Evan Puschak, o autor dos vídeos-artigos do canal "The Nerdwriter" no youtube, destaca que as propriedades do som são usadas até mesmo nas transições características do filme. Seu argumento é que as transições são pensadas para expressar o estado mental do protagonista. Portanto, o diretor se vale de elementos passando entre a câmera e seus sujeitos, como pessoas, cachorros, carros ou araras de roupas, para cortar entre uma cena e outra. Efeitos sonoros associados a esses elementos são introduzidos para ajudar a naturalidade da transição. Além disso, algumas outras transições são ainda mais sutis e súbitas ao mesmo tempo. Quando Scott está no telefone com sua irmã, logo no começo do filme, a tela se divide. Scott dá uma resposta que Stacey não gosta, e esta revira os olhos e se vira para o lado da tela no qual seu irmão está, como se quisesse direcionar a ele um olhar fulminante mesmo os dois não estando no mesmo ambiente (mais um exemplo de metalinguagem). Entretanto, no momento que ela se vira, a câmera faz um "pan" na direção de seu olhar, enquanto escutamos o som de uma campainha escolar e vemos a onomatopeia gráfica correspondente ao som surgindo da direção para onde a câmera está indo (PUSCHAK, Evan, "Scott Pilgrim: Make Your Transitions Count", https://www.youtube.com/watch?v=pij5lihbC6k). Já durante o encontro de Scott e Ramona, as passagens de tempo são pontuadas por quadros que dizem "15 minutos depois", "30 minutos depois" e "45 minutos depois": o surgimento desses quadros é acompanhado do som de um tique-taque de relógio.

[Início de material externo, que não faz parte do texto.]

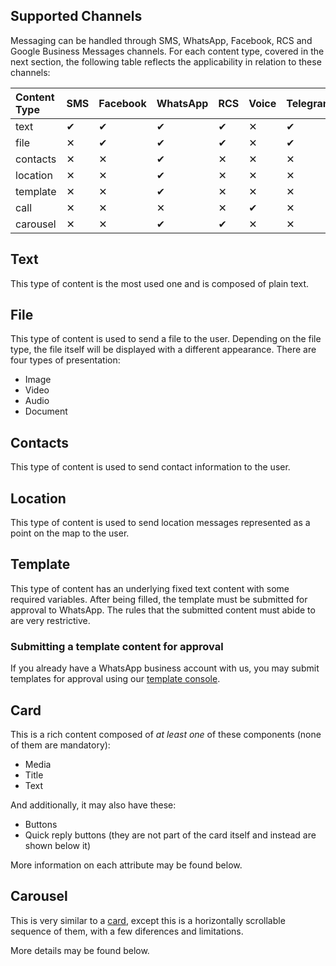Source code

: ## Supported Channels

Messaging can be handled through SMS, WhatsApp, Facebook, RCS and Google Business Messages channels. For each content type, covered in the next section, the following table reflects the applicability in relation to these channels:

| Content Type | SMS      | Facebook | WhatsApp | RCS      | Voice    | Telegram| GBM     |Instagram| 
|:-------------|:---------|:---------|:---------|:---------|:---------|:--------|:--------|:--------|
| text         | &#10004; | &#10004; | &#10004; | &#10004; | &#10005; |&#10004; |&#10004; |&#10004; |
| file         | &#10005; | &#10004; | &#10004; | &#10004; | &#10005; |&#10004; |&#10004; |&#10004; |
| contacts     | &#10005; | &#10005; | &#10004; | &#10005; | &#10005; |&#10005; |&#10005; |&#10005; |
| location     | &#10005; | &#10005; | &#10004; | &#10005; | &#10005; |&#10005; |&#10005; |&#10005; | 
| template     | &#10005; | &#10005; | &#10004; | &#10005; | &#10005; |&#10005; |&#10005; |&#10005; |
| call         | &#10005; | &#10005; | &#10005; | &#10005; | &#10004; |&#10005; |&#10005; |&#10005; |
| carousel     | &#10005; | &#10005; | &#10004; | &#10004; | &#10005; |&#10005; |&#10005; |&#10005; |

## Text
This type of content is the most used one and is composed of plain text.

<SchemaDefinition schemaRef="#/components/schemas/content.text" showWriteOnly="true" />

## File
This type of content is used to send a file to the user. Depending on the file type, the file itself will be displayed with a different appearance. There are four types of presentation:
* Image
* Video
* Audio
* Document

<SchemaDefinition schemaRef="#/components/schemas/content.file" showWriteOnly="true" />

## Contacts
This type of content is used to send contact information to the user.

<SchemaDefinition schemaRef="#/components/schemas/content.contacts" showWriteOnly="true" />

## Location
This type of content is used to send location messages represented as a point on the map to the user.

<SchemaDefinition schemaRef="#/components/schemas/content.location" showWriteOnly="true" />

## Template
This type of content has an underlying fixed text content with some required variables. After being filled, the template must be submitted for approval to WhatsApp. The rules that the submitted content must abide to are very restrictive.

<SchemaDefinition schemaRef="#/components/schemas/content.template" showWriteOnly="true" />

### Submitting a template content for approval
If you already have a WhatsApp business account with us, you may submit templates for approval using our [template console](https://app.zenvia.com/home/templates).

## Card

This is a rich content composed of *at least one* of these components (none of them are mandatory):
* Media
* Title
* Text

And additionally, it may also have these:
* Buttons
* Quick reply buttons (they are not part of the card itself and instead are shown below it)

More information on each attribute may be found below.

<SchemaDefinition schemaRef="#/components/schemas/content.card" />

## Carousel

This is very similar to a [card](#section/Card), except this is a horizontally scrollable sequence of them, with a few diferences and limitations.

More details may be found below.

<SchemaDefinition schemaRef="#/components/schemas/content.carousel" />
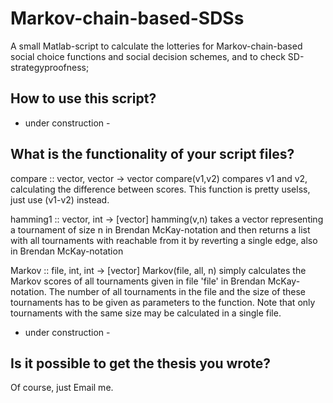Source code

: Markov-chain-based-SDSs
=======================

A small Matlab-script to calculate the lotteries for Markov-chain-based social choice functions and social decision schemes, and to check SD-strategyproofness;

How to use this script?
-----------------------
- under construction -

What is the functionality of your script files?
-----------------------------------------------

compare :: vector, vector -> vector
compare(v1,v2) compares v1 and v2, calculating the difference between scores. This function is pretty uselss, just use (v1-v2) instead.

hamming1 :: vector, int -> [vector]
hamming(v,n) takes a vector representing a tournament of size n in Brendan McKay-notation and then returns a list with all tournaments with reachable from it by reverting a single edge, also in Brendan McKay-notation

Markov :: file, int, int -> [vector]
Markov(file, all, n) simply calculates the Markov scores of all tournaments given in file 'file' in Brendan McKay-notation. The number of all tournaments in the file and the size of these tournaments has to be given as parameters to the function. Note that only tournaments with the same size may be calculated in a single file.

- under construction -


Is it possible to get the thesis you wrote?
-------------------------------------------
Of course, just Email me.
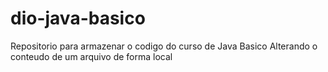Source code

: # dio-java-basico
Repositorio para armazenar o codigo do curso de Java Basico
Alterando o conteudo de um arquivo de forma local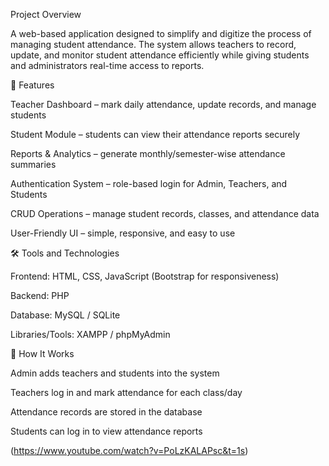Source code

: Project Overview

A web-based application designed to simplify and digitize the process of managing student attendance. The system allows teachers to record, update, and monitor student attendance efficiently while giving students and administrators real-time access to reports.

📌 Features

  Teacher Dashboard – mark daily attendance, update records, and manage students

  Student Module – students can view their attendance reports securely

  Reports & Analytics – generate monthly/semester-wise attendance summaries

  Authentication System – role-based login for Admin, Teachers, and Students

  CRUD Operations – manage student records, classes, and attendance data

  User-Friendly UI – simple, responsive, and easy to use

🛠️ Tools and Technologies

Frontend: HTML, CSS, JavaScript (Bootstrap for responsiveness)

Backend: PHP

Database: MySQL / SQLite

Libraries/Tools: XAMPP / phpMyAdmin

🚀 How It Works

Admin adds teachers and students into the system

Teachers log in and mark attendance for each class/day

Attendance records are stored in the database

Students can log in to view attendance reports
 

(https://www.youtube.com/watch?v=PoLzKALAPsc&t=1s)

Edgar Wright é um diretor meticuloso e dedicado. Julian Slater deixa isso claro em sua entrevista, quando diz que o diretor sabia sempre exatamente o tipo de som perfeito para as cenas gravadas, pedindo para as trilhas serem refeitas por um ou outro detalhe que completava o que o supervisor já achava que estava perfeito. Além disso, ele pensava nas impressões que a audiência teria ao assistir o filme de novo, pedindo trilhas que se sobressaíssem numa segunda audiência. Daí nasceram os "soundscapes" da cafeteria ou da Rockit, por exemplo. Essa dedicação se reflete no alinhamento entre os elementos do filme e no uso exemplar do som para avançar a narrativa e conduzir a sobreposição de elementos visuais de fontes diferentes.